(Rome, Paris, 28 mars 2025). Les pays les plus déterminés sont prêts à se déployer immédiatement sur le terrain pour protéger le cessez-le-feu. Les autres Européens seront en Roumanie avec l’OTAN et l’ONU pour surveiller le front
C’est un plan toujours flexible, car il est exposé à une inconnue majeure : l’opacité des Européens quant aux négociations secrètes entre Donald Trump et Vladimir Poutine. Mais c’est un projet que, précisément en raison de cette incertitude, les Français considèrent comme fondamental pour garantir un rôle à l’Union. Le contenu que nous rapportons est le fruit d’intenses négociations diplomatiques au cours des dernières heures. Celles entre l’Elysée, Downing Street et les autres partenaires, dont l’Italie. Un plan de plus en plus détaillé que le Président Emmanuel Macron, soucieux d’éviter une fracture irréparable entre l’Union et Washington, continue de partager avec le président américain. Avec une régularité fixe : un appel téléphonique toutes les 48 heures, écrivent Anaïs Ginori et Tommaso Ciriaco dans le quotidien «La Repubblica».
La stratégie du porc-épic
Le premier objectif est la sécurité de l’Ukraine. Et, par extension, celle de l’Europe. Selon le plan du Président Macron, cette garantie passe avant tout par une armée ukrainienne forte, moderne et bien équipée. Face à un éventuel scénario post-conflit, les pays européens veulent éviter que Kiev démantèle ses forces armées : avec 900.000 soldats, dont 400.000 ayant une expérience directe du combat, Kiev est aujourd’hui la puissance militaire la plus importante du Continent. La proposition, qui est aussi le premier pilier de l’axe Paris-Londres, repose sur une «stratégie du porc-épic», un modèle défensif inspiré d’Israël, basé sur une force armée technologiquement avancée, hautement entraînée et prête à dissuader toute nouvelle agression.

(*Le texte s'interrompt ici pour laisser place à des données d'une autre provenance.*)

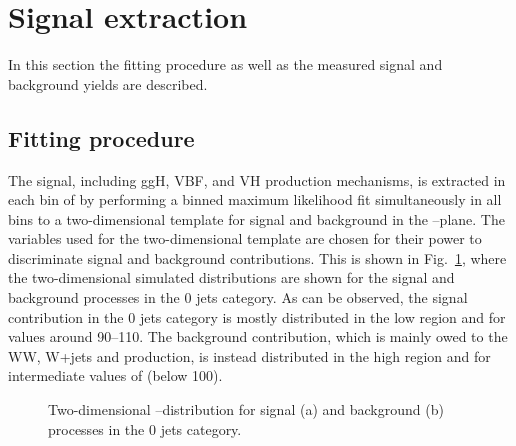 \section{Signal extraction}
\label{sec:SignalExtraction}

In this section the fitting procedure as well as the measured signal and background yields are described.


\subsection{Fitting procedure}\label{sec:fit}

The signal, including ggH, VBF, and VH production mechanisms, is extracted in each bin of \pth{} by performing a binned maximum likelihood fit simultaneously in all \pth bins to a two-dimensional template for signal and background in the \mll--\mt plane.
The variables used for the two-dimensional template are chosen for their power to discriminate signal and background contributions. This is shown in Fig.~\ref{fig:2Dlegacy}, where the two-dimensional simulated distributions are shown for the signal and background processes in the 0 jets category. As can be observed, the signal contribution in the 0 jets category is mostly distributed in the low \mll region and for \mt values around 90--110\GeV. The background contribution, which is mainly owed to the WW, W+jets and \dytt production, is instead distributed in the high \mll region and for intermediate values of \mt (below 100\GeV).

\begin{figure}[htb]
\centering
{}
\caption{Two-dimensional \mll--\mt distribution for signal (a) and background (b) processes in the 0 jets category.\label{fig:2Dlegacy}}
\end{figure}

Une délégation franco-britannique sera envoyée dans les prochains jours à Kiev pour définir avec les dirigeants ukrainiens la taille et les capacités (terrestres, maritimes et aériennes) à garantir sur le long terme. Parallèlement, Paris a annoncé un nouveau plan d’aide militaire de deux milliards d’euros, comprenant des missiles sol-air Mistral, des chars AMX et des munitions. Zelensky fait également pression sur Berlin pour qu’il libère des missiles Taurus. Sur le plan industriel, les accords se multiplient pour renforcer la production locale de drones et d’armes.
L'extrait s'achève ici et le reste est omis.